- [TASK DETAILS] Please quote exactly the opening lines of the data, from the first line to the one where "We can start" appears.

- [DATA TO PROCESS]
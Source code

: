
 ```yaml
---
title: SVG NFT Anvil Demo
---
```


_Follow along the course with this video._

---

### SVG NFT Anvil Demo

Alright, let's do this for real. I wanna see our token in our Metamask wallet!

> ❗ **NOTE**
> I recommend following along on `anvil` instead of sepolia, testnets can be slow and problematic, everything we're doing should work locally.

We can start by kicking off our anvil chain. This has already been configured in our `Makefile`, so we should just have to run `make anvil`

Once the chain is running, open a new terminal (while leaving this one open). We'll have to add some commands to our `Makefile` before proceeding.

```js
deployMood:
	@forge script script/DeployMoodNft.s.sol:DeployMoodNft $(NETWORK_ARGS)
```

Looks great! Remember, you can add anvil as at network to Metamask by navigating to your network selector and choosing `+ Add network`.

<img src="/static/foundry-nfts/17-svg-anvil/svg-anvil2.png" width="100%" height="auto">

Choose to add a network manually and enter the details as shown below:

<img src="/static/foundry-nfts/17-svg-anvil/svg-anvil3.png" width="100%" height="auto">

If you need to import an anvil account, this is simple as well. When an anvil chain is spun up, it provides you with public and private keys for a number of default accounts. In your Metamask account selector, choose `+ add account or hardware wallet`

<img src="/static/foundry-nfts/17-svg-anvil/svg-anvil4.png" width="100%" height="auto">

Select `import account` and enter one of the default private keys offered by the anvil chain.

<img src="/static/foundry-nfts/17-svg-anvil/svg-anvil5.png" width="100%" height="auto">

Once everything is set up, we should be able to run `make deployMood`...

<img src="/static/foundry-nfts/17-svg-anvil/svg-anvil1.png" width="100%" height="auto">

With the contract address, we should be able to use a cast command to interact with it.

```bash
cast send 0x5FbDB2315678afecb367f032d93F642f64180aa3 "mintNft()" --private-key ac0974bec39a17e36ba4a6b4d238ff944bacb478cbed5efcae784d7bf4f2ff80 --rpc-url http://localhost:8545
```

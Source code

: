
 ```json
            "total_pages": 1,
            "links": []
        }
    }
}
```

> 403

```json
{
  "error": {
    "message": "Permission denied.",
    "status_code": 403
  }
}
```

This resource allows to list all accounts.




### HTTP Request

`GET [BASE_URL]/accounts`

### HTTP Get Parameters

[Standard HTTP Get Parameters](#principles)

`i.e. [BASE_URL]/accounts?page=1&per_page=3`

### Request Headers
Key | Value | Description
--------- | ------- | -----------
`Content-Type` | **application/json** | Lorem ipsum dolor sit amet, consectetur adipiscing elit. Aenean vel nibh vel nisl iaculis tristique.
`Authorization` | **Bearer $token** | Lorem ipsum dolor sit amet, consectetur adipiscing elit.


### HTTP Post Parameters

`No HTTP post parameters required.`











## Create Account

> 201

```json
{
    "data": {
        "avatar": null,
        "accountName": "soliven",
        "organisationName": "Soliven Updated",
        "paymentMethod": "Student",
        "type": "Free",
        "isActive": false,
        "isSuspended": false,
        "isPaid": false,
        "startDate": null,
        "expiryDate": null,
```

- [RESULT OF THIS EXERCISE]
Source code

:
 ```yaml
---
title: SVG NFT Anvil Demo
---
```


_Follow along the course with this video._

---

### SVG NFT Anvil Demo

Alright, let's do this for real. I wanna see our token in our Metamask wallet!

> ❗ **NOTE**
> I recommend following along on `anvil` instead of sepolia, testnets can be slow and problematic, everything we're doing should work locally.

We can start by kicking off our anvil chain. This has already been configured in our `Makefile`, so we should just have to run `make anvil`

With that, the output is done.